Shared Code: core.js
The “core.js” shared code library contains core, or basic, functions that are meant to be reused by frida-trace handlers and shared code libraries.
Writing a shared code library is simple: your shared library source files define
functions and data objects, storing the latter in the global state object.
Once stored there, any handler can access them through state.propertyName.
/*
* Collection of useful general-purpose Frida handler functions.
*/
/**
* Creates a true JavaScript array as `invCtx.args`. This array can be accessed
* in the handler's onLeave().
*
* @param {NativePointer[]} args - The `args` array as passed to onEnter().

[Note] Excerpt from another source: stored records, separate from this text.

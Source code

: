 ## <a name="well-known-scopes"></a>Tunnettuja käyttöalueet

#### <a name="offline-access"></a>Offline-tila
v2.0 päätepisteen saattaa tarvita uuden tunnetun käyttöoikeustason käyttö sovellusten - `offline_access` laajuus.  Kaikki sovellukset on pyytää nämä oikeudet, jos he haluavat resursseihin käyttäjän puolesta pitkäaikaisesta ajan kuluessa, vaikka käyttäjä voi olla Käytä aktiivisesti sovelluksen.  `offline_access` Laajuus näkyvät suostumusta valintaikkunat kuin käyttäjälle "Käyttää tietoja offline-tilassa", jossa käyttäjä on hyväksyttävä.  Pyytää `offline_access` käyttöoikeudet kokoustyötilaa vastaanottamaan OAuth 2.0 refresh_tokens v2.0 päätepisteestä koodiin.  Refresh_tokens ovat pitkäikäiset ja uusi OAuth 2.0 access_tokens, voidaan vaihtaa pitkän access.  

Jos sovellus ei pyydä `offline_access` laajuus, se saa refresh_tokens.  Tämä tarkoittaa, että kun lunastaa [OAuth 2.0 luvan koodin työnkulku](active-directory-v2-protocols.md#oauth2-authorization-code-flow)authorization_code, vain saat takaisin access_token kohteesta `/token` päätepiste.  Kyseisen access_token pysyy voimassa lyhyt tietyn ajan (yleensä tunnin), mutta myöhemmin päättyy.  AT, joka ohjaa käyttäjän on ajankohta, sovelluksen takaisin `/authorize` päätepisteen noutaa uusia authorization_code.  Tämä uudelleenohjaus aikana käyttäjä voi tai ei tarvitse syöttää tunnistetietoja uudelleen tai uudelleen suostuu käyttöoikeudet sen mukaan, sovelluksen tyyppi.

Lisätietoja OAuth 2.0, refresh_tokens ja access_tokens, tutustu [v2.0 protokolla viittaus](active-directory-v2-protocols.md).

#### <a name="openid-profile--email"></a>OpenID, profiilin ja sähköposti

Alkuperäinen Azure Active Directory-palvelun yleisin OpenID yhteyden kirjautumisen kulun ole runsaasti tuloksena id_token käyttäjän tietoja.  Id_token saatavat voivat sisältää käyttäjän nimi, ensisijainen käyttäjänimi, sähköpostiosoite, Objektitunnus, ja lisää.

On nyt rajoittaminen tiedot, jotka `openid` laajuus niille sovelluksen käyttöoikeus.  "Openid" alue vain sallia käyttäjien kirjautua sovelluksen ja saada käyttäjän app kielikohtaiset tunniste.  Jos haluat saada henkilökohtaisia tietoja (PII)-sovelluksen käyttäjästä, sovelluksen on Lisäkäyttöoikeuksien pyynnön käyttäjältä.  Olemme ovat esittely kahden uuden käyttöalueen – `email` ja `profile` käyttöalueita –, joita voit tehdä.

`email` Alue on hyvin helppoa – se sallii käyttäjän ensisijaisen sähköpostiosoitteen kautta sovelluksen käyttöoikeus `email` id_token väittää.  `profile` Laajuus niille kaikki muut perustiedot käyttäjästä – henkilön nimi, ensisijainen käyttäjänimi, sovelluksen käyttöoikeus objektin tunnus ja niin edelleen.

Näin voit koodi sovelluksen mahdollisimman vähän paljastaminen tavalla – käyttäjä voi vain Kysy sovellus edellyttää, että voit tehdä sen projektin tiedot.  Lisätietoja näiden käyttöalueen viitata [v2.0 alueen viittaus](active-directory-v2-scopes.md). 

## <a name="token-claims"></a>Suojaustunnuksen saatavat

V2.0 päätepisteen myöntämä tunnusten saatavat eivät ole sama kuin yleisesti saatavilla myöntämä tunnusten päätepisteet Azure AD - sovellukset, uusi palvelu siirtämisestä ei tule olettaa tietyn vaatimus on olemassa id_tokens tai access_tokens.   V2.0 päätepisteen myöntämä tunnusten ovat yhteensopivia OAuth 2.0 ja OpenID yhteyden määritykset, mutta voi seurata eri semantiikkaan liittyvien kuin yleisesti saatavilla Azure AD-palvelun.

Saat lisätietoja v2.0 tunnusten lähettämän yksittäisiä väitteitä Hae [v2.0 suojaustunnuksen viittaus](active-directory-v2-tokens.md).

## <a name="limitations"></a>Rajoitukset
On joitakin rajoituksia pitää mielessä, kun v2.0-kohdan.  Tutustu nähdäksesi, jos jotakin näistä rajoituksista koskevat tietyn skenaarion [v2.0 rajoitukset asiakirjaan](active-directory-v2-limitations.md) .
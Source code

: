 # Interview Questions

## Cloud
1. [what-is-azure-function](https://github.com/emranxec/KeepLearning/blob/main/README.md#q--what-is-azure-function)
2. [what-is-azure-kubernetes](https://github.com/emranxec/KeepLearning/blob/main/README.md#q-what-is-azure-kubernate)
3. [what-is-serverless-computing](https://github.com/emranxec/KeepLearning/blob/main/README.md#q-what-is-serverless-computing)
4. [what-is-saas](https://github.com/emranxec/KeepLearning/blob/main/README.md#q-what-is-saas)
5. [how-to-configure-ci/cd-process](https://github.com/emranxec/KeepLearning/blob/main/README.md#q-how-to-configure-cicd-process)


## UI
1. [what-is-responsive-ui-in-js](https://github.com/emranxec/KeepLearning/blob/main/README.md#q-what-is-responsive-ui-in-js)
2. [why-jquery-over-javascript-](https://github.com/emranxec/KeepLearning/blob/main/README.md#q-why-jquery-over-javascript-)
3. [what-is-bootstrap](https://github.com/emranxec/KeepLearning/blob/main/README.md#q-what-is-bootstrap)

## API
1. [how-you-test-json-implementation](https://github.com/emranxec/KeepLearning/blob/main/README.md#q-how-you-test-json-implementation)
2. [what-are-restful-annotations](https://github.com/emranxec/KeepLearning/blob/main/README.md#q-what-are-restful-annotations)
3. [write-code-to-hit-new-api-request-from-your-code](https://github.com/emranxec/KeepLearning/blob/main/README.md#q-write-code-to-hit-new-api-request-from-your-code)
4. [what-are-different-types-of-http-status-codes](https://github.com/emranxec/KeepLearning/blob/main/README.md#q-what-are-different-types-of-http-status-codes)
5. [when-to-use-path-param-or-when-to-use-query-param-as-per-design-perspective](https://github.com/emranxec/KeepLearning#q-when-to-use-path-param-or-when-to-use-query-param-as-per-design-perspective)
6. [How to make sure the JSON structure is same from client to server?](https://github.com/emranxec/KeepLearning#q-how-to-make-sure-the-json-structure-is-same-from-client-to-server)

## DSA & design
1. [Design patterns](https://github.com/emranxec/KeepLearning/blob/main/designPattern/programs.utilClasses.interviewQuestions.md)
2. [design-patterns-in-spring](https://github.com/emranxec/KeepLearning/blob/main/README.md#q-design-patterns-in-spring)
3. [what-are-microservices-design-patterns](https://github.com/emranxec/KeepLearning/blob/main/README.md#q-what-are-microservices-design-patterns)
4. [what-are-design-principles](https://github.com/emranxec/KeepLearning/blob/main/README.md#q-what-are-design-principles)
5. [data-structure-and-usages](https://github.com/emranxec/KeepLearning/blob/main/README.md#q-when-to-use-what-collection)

* @param {number} numArgs - The number of meaningful arguments in `args`. This
* function has no way of determining the number of actual arguments because
* `args` is a virtual array.
* @param {InvocationContext} invCtx - The `this` object of the calling onEnter().
* @returns {NativePointer[]} Copy of `args`.
*/
function cloneArgs(args, numArgs, invCtx) {
const items = [];
for (let i = 0; i !== numArgs; i++)
items.push(args[i]);
invCtx.args = items;
}
/**
* Returns a string describing the bitflags set in `value`.
*
* @param {number} value - A value consisting of zero or more bitflags.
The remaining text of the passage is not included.